▸ **WHAT IS EXPECTED**
Collect every line of the records below that contains the word "junk".
******************************
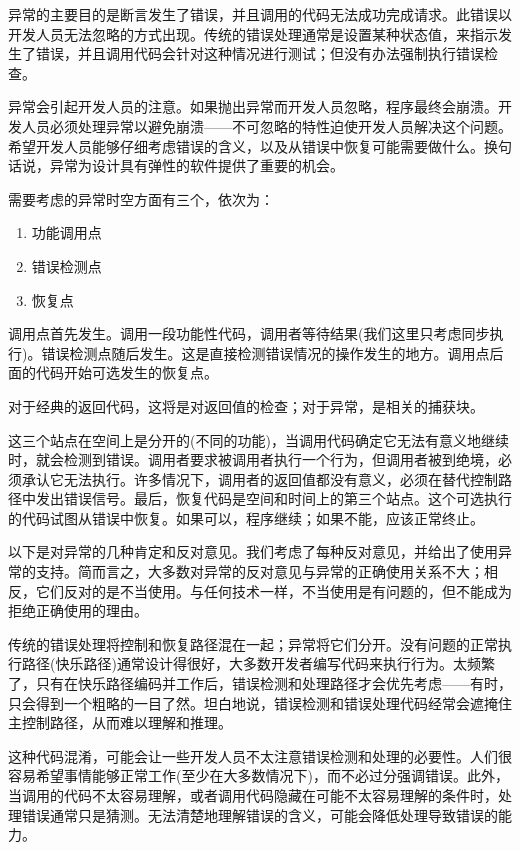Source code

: 
异常的主要目的是断言发生了错误，并且调用的代码无法成功完成请求。此错误以开发人员无法忽略的方式出现。传统的错误处理通常是设置某种状态值，来指示发生了错误，并且调用代码会针对这种情况进行测试；但没有办法强制执行错误检查。

异常会引起开发人员的注意。如果抛出异常而开发人员忽略，程序最终会崩溃。开发人员必须处理异常以避免崩溃——不可忽略的特性迫使开发人员解决这个问题。希望开发人员能够仔细考虑错误的含义，以及从错误中恢复可能需要做什么。换句话说，异常为设计具有弹性的软件提供了重要的机会。

需要考虑的异常时空方面有三个，依次为：

\begin{enumerate}
\item
功能调用点

\item
错误检测点

\item
恢复点
\end{enumerate}

调用点首先发生。调用一段功能性代码，调用者等待结果(我们这里只考虑同步执行)。错误检测点随后发生。这是直接检测错误情况的操作发生的地方。调用点后面的代码开始可选发生的恢复点。

对于经典的返回代码，这将是对返回值的检查；对于异常，是相关的捕获块。

这三个站点在空间上是分开的(不同的功能)，当调用代码确定它无法有意义地继续时，就会检测到错误。调用者要求被调用者执行一个行为，但调用者被到绝境，必须承认它无法执行。许多情况下，调用者的返回值都没有意义，必须在替代控制路径中发出错误信号。最后，恢复代码是空间和时间上的第三个站点。这个可选执行的代码试图从错误中恢复。如果可以，程序继续；如果不能，应该正常终止。

以下是对异常的几种肯定和反对意见。我们考虑了每种反对意见，并给出了使用异常的支持。简而言之，大多数对异常的反对意见与异常的正确使用关系不大；相反，它们反对的是不当使用。与任何技术一样，不当使用是有问题的，但不能成为拒绝正确使用的理由。


传统的错误处理将控制和恢复路径混在一起；异常将它们分开。没有问题的正常执行路径(快乐路径)通常设计得很好，大多数开发者编写代码来执行行为。太频繁了，只有在快乐路径编码并工作后，错误检测和处理路径才会优先考虑——有时，只会得到一个粗略的一目了然。坦白地说，错误检测和错误处理代码经常会遮掩住主控制路径，从而难以理解和推理。

这种代码混淆，可能会让一些开发人员不太注意错误检测和处理的必要性。人们很容易希望事情能够正常工作(至少在大多数情况下)，而不必过分强调错误。此外，当调用的代码不太容易理解，或者调用代码隐藏在可能不太容易理解的条件时，处理错误通常只是猜测。无法清楚地理解错误的含义，可能会降低处理导致错误的能力。


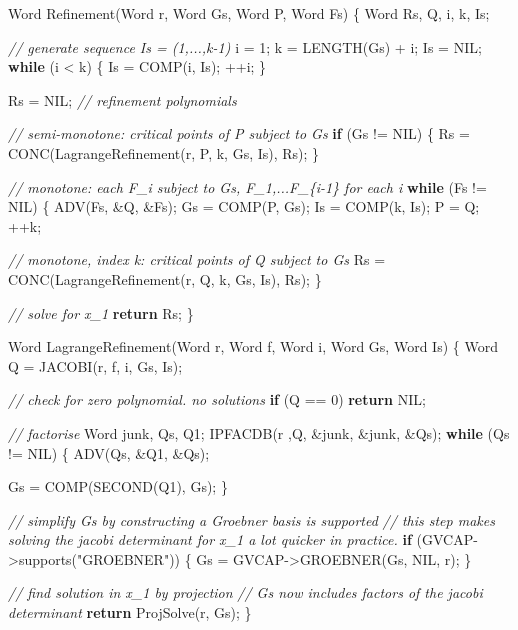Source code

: \documentclass[
]{book}
\newenvironment{Shaded}{\begin{snugshade}}{\end{snugshade}}
\newcommand{\CommentTok}[1]{\textcolor[rgb]{0.56,0.35,0.01}{\textit{#1}}}
\newcommand{\ControlFlowTok}[1]{\textcolor[rgb]{0.13,0.29,0.53}{\textbf{#1}}}
\newcommand{\DecValTok}[1]{\textcolor[rgb]{0.00,0.00,0.81}{#1}}
\newcommand{\NormalTok}[1]{#1}
\newcommand{\StringTok}[1]{\textcolor[rgb]{0.31,0.60,0.02}{#1}}
\theoremstyle{definition}
\theoremstyle{definition}
\theoremstyle{definition}
\theoremstyle{definition}
\theoremstyle{remark}
\begin{document}
\begin{Shaded}
\begin{Highlighting}[numbers=left,,]
\NormalTok{Word Refinement(Word r, Word Gs, Word P, Word Fs)}
\NormalTok{\{}
\NormalTok{    Word Rs, Q, i, k, Is;}

    \CommentTok{// generate sequence Is = (1,...,k{-}1)}
\NormalTok{    i = }\DecValTok{1}\NormalTok{;}
\NormalTok{    k = LENGTH(Gs) + i;}
\NormalTok{    Is = NIL;}
    \ControlFlowTok{while}\NormalTok{ (i \textless{} k) \{}
\NormalTok{        Is = COMP(i, Is);}
\NormalTok{        ++i;}
\NormalTok{    \}}

\NormalTok{    Rs = NIL; }\CommentTok{// refinement polynomials}

    \CommentTok{// semi{-}monotone: critical points of P subject to Gs}
    \ControlFlowTok{if}\NormalTok{ (Gs != NIL) \{}
\NormalTok{        Rs = CONC(LagrangeRefinement(r, P, k, Gs, Is), Rs);}
\NormalTok{    \}}

    \CommentTok{// monotone: each F\_i subject to Gs, F\_1,...F\_\{i{-}1\} for each i}
    \ControlFlowTok{while}\NormalTok{ (Fs != NIL) \{}
\NormalTok{        ADV(Fs, \&Q, \&Fs);}
\NormalTok{        Gs = COMP(P, Gs);}
\NormalTok{        Is = COMP(k, Is);}
\NormalTok{        P = Q;}
\NormalTok{        ++k;}

        \CommentTok{// monotone, index k: critical points of Q subject to Gs}
\NormalTok{        Rs = CONC(LagrangeRefinement(r, Q, k, Gs, Is), Rs);}
\NormalTok{    \}}

    \CommentTok{// solve for x\_1}
    \ControlFlowTok{return}\NormalTok{ Rs;}
\NormalTok{\}}

\NormalTok{Word LagrangeRefinement(Word r, Word f, Word i, Word Gs, Word Is)}
\NormalTok{\{}
\NormalTok{    Word Q = JACOBI(r, f, i, Gs, Is);}

    \CommentTok{// check for zero polynomial. no solutions}
    \ControlFlowTok{if}\NormalTok{ (Q == }\DecValTok{0}\NormalTok{) }\ControlFlowTok{return}\NormalTok{ NIL;}

    \CommentTok{// factorise}
\NormalTok{    Word junk, Qs, Q1;}
\NormalTok{    IPFACDB(r ,Q, \&junk, \&junk, \&Qs);}
    \ControlFlowTok{while}\NormalTok{ (Qs != NIL) \{}
\NormalTok{        ADV(Qs, \&Q1, \&Qs);}

\NormalTok{        Gs = COMP(SECOND(Q1), Gs);}
\NormalTok{    \}}

    \CommentTok{// simplify Gs by constructing a Groebner basis is supported}
    \CommentTok{// this step makes solving the jacobi determinant for x\_1 a lot quicker in practice.}
    \ControlFlowTok{if}\NormalTok{ (GVCAP{-}\textgreater{}supports(}\StringTok{"GROEBNER"}\NormalTok{)) \{}
\NormalTok{        Gs = GVCAP{-}\textgreater{}GROEBNER(Gs, NIL, r);}
\NormalTok{    \}}

    \CommentTok{// find solution in x\_1 by projection}
    \CommentTok{// Gs now includes factors of the jacobi determinant}
    \ControlFlowTok{return}\NormalTok{ ProjSolve(r, Gs);}
\NormalTok{\}}
\end{Highlighting}
\end{Shaded}
\end{document}
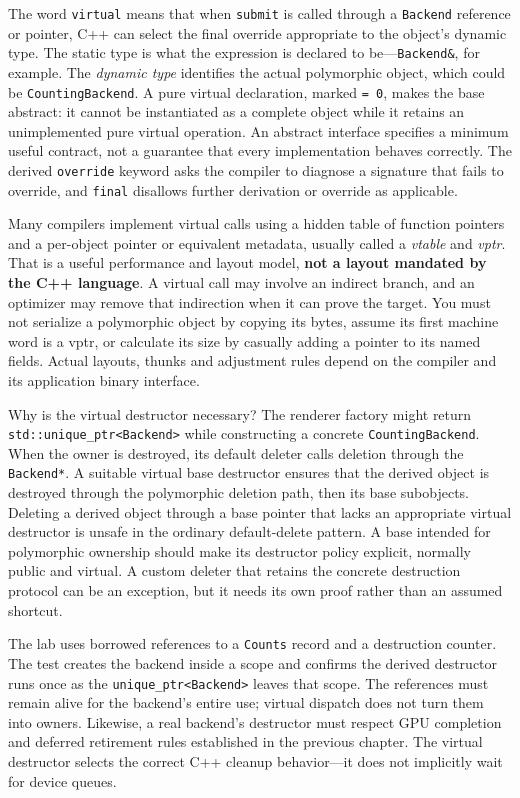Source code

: The word \texttt{virtual} means that when \texttt{submit} is called through a \texttt{Backend} reference or pointer, C++ can select the final override appropriate to the object's dynamic type. The static type is what the expression is declared to be---\texttt{Backend\&}, for example. The \emph{dynamic type} identifies the actual polymorphic object, which could be \texttt{CountingBackend}. A pure virtual declaration, marked \texttt{=\ 0}, makes the base abstract: it cannot be instantiated as a complete object while it retains an unimplemented pure virtual operation. An abstract interface specifies a minimum useful contract, not a guarantee that every implementation behaves correctly. The derived \texttt{override} keyword asks the compiler to diagnose a signature that fails to override, and \texttt{final} disallows further derivation or override as applicable.

Many compilers implement virtual calls using a hidden table of function pointers and a per-object pointer or equivalent metadata, usually called a \emph{vtable} and \emph{vptr}. That is a useful performance and layout model, \textbf{not a layout mandated by the C++ language}. A virtual call may involve an indirect branch, and an optimizer may remove that indirection when it can prove the target. You must not serialize a polymorphic object by copying its bytes, assume its first machine word is a vptr, or calculate its size by casually adding a pointer to its named fields. Actual layouts, thunks and adjustment rules depend on the compiler and its application binary interface.

Why is the virtual destructor necessary? The renderer factory might return \texttt{std::unique\_ptr\textless{}Backend\textgreater{}} while constructing a concrete \texttt{CountingBackend}. When the owner is destroyed, its default deleter calls deletion through the \texttt{Backend*}. A suitable virtual base destructor ensures that the derived object is destroyed through the polymorphic deletion path, then its base subobjects. Deleting a derived object through a base pointer that lacks an appropriate virtual destructor is unsafe in the ordinary default-delete pattern. A base intended for polymorphic ownership should make its destructor policy explicit, normally public and virtual. A custom deleter that retains the concrete destruction protocol can be an exception, but it needs its own proof rather than an assumed shortcut.

The lab uses borrowed references to a \texttt{Counts} record and a destruction counter. The test creates the backend inside a scope and confirms the derived destructor runs once as the \texttt{unique\_ptr\textless{}Backend\textgreater{}} leaves that scope. The references must remain alive for the backend's entire use; virtual dispatch does not turn them into owners. Likewise, a real backend's destructor must respect GPU completion and deferred retirement rules established in the previous chapter. The virtual destructor selects the correct C++ cleanup behavior---it does not implicitly wait for device queues.

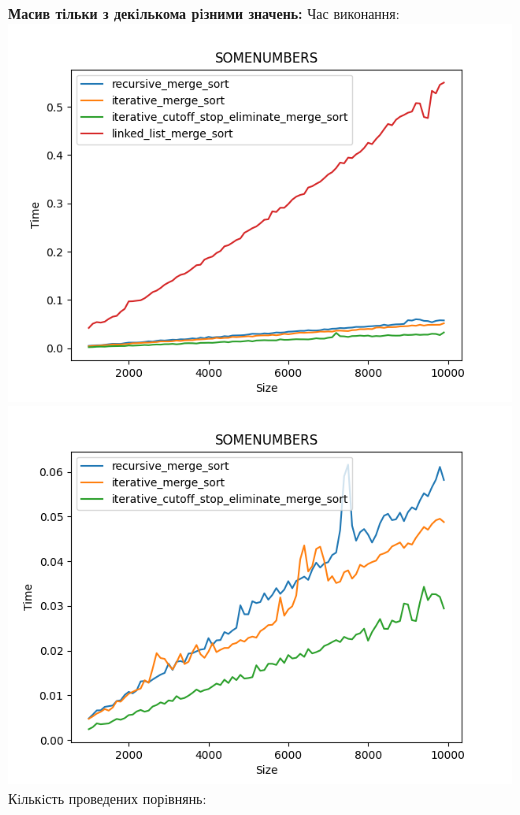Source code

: \documentclass{article}
\begin{document}
        \newpage
        \textbf{Масив тільки з декiлькома рiзними значень:}
        \newline
        Час виконання:
        \newline
            \includegraphics[scale=0.5]{somenumbers_Time_4_sorts_90_numbers_50.png}
            \includegraphics[scale=0.5]{somenumbers_Time_3_sorts_90_numbers_50.png}
        \newline
        Кiлькiсть проведених порiвнянь:
        \newline
\end{document}
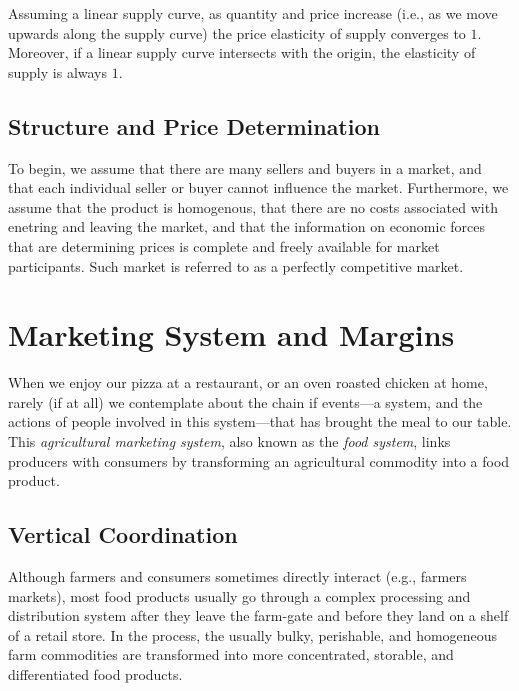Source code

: \documentclass[
]{book}
\begin{document}
Assuming a linear supply curve, as quantity and price increase (i.e., as we move upwards along the supply curve) the price elasticity of supply converges to \(1\). Moreover, if a linear supply curve intersects with the origin, the elasticity of supply is always \(1\).

\hypertarget{structure-and-price-determination}{%
\section{Structure and Price Determination}\label{structure-and-price-determination}}

To begin, we assume that there are many sellers and buyers in a market, and that each individual seller or buyer cannot influence the market. Furthermore, we assume that the product is homogenous, that there are no costs associated with enetring and leaving the market, and that the information on economic forces that are determining prices is complete and freely available for market participants. Such market is referred to as a perfectly competitive market.

\hypertarget{marketing-system-and-margins}{%
\chapter{Marketing System and Margins}\label{marketing-system-and-margins}}

When we enjoy our pizza at a restaurant, or an oven roasted chicken at home, rarely (if at all) we contemplate about the chain if events---a system, and the actions of people involved in this system---that has brought the meal to our table. This \emph{agricultural marketing system}, also known as the \emph{food system}, links producers with consumers by transforming an agricultural commodity into a food product.

\hypertarget{vertical-coordination}{%
\section{Vertical Coordination}\label{vertical-coordination}}

Although farmers and consumers sometimes directly interact (e.g., farmers markets), most food products usually go through a complex processing and distribution system after they leave the farm-gate and before they land on a shelf of a retail store. In the process, the usually bulky, perishable, and homogeneous farm commodities are transformed into more concentrated, storable, and differentiated food products.
\end{document}
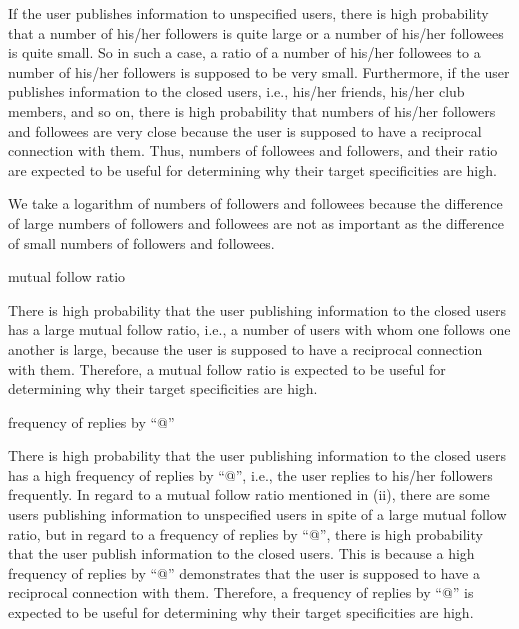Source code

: If the user publishes information to unspecified users, there is high
probability that a number of his/her followers is quite large or a
number of his/her followees is quite small.  So in such a case, a ratio
of a number of his/her followees to a number of his/her followers is
supposed to be very small.  Furthermore, if the user publishes
information to the closed users, i.e., his/her friends, his/her club
members, and so on, there is high probability that numbers of his/her
followers and followees are very close because the user is supposed to
have a reciprocal connection with them.  Thus, numbers of followees and
followers, and their ratio are expected to be useful for determining why
their target specificities are high.

We take a logarithm of numbers of followers and followees because the
difference of large numbers of followers and followees are not as
important as the difference of small numbers of followers and followees.

\begin{description}
\bf {\item[(ii)] mutual follow ratio}
\end{description}

There is high probability that the user publishing information to the
closed users has a large mutual follow ratio, i.e., a number of users
with whom one follows one another is large, because the user is supposed
to have a reciprocal connection with them.  Therefore, a mutual follow
ratio is expected to be useful for determining why their target
specificities are high.

\begin{description}
\bf {\item[(iii)] frequency of replies by ``@''}
\end{description}

There is high probability that the user publishing information to the
closed users has a high frequency of replies by ``@'', i.e., the user
replies to his/her followers frequently. In regard to a mutual follow
ratio mentioned in (ii), there are some users publishing information to
unspecified users in spite of a large mutual follow ratio, but in regard
to a frequency of replies by ``@'', there is high probability that the
user publish information to the closed users.  This is because a high
frequency of replies by ``@'' demonstrates that the user is supposed to
have a reciprocal connection with them.  Therefore, a frequency of
replies by ``@'' is expected to be useful for determining why their
target specificities are high.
******************************
▸ **TASK OUTPUT**
\NormalTok{    Word junk, Qs, Q1;}
\NormalTok{    IPFACDB(r ,Q, \&junk, \&junk, \&Qs);}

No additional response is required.